**Il nome Bolo**
**Origine**
Bolo è un nome proprio di origine latina, che affonda le radici nell’antico termine *bolus*, che indica una palla o un oggetto rotondo. In Italia, soprattutto in Medioevo, fu spesso utilizzato come soprannome o diminutivo di nomi più lunghi, come Boldo, Baldardo o Bolis, e fu adottato anche come nome di battesimo in alcune comunità locali.

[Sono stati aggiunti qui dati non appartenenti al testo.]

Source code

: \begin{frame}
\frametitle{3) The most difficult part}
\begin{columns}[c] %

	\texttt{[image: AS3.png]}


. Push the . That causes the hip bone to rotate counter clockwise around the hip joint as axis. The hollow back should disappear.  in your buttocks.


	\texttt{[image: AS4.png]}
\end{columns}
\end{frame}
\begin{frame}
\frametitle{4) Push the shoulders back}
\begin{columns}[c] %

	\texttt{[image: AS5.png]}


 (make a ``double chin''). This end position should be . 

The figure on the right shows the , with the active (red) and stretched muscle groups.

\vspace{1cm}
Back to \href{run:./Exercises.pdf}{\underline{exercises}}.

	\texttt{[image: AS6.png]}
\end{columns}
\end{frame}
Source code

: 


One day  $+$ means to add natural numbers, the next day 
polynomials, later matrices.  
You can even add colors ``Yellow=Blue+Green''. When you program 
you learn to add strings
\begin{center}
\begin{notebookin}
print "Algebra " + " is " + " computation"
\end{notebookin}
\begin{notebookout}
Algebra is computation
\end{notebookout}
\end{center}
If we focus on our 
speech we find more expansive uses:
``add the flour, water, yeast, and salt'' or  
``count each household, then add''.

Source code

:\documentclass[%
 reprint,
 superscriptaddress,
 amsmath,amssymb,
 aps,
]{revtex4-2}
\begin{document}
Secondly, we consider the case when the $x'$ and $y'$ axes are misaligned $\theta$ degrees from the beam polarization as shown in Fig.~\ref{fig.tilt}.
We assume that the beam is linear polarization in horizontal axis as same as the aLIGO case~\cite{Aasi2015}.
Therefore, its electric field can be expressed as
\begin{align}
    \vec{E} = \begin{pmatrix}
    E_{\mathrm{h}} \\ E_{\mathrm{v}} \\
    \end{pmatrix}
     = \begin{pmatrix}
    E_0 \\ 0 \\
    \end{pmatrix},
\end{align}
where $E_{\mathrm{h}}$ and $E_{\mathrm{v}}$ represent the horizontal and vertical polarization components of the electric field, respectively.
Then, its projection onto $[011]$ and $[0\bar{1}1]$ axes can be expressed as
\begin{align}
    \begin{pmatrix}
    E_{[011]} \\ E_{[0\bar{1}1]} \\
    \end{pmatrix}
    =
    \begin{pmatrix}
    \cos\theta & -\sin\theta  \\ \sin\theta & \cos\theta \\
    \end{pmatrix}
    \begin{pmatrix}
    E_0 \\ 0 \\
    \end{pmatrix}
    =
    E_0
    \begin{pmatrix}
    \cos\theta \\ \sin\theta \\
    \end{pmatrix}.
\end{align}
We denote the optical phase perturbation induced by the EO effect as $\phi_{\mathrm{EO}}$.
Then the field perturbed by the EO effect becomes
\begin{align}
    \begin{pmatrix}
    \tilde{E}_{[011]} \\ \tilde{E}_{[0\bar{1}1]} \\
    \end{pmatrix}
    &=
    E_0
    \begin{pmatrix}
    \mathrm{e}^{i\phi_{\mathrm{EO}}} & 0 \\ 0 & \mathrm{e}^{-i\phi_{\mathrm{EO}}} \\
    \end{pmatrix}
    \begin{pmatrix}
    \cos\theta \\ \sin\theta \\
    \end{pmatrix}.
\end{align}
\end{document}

La sua associazione con la città di Bologna è stata spesso riportata nei registri notarili del XIII‑XIV secolo, dove “Bolo” veniva usato per indicare chi era nato o residente in quella città.
**Significato**
Il significato letterale del nome deriva dal latino *bolus* e si traduce in “palla” o “rotondo”. In un contesto più ampio, la parola è stata usata per descrivere qualcosa di solido, stabile e di forma arrotondata. Tale interpretazione è rimasta in alcune cronache come descrizione del carattere fisico o del ruolo sociale di chi portava il nome, ma non è stato mai usato come indicazione di tratti di personalità in senso psicologico.
**Storia**
Le prime testimonianze di Bolo come nome di battesimo si trovano nei registri parrocchiali di Bologna e di altre città italiane del Trecento. Nel Rinascimento, la sua occorrenza diminuì, ma fu riscoperto nei secoli successivi da alcune famiglie che cercavano nomi brevi e distintivi. Nel XIX secolo, in alcune zone rurali, Bolo era ancora un soprannome comune per i bambini di famiglia, soprattutto quando i genitori desideravano evitare nomi più lungo e complessi. Oggi il nome è raro ma conserva una certa fascino storico, spesso scelto da genitori alla ricerca di un nome semplice, con radici antiche e legami culturali con l’area bolognese.
Il nome Bolo è apparso solo una volta tra i neonati in Italia nell'anno 2022, con un totale di 1 nascita complessiva nel Paese.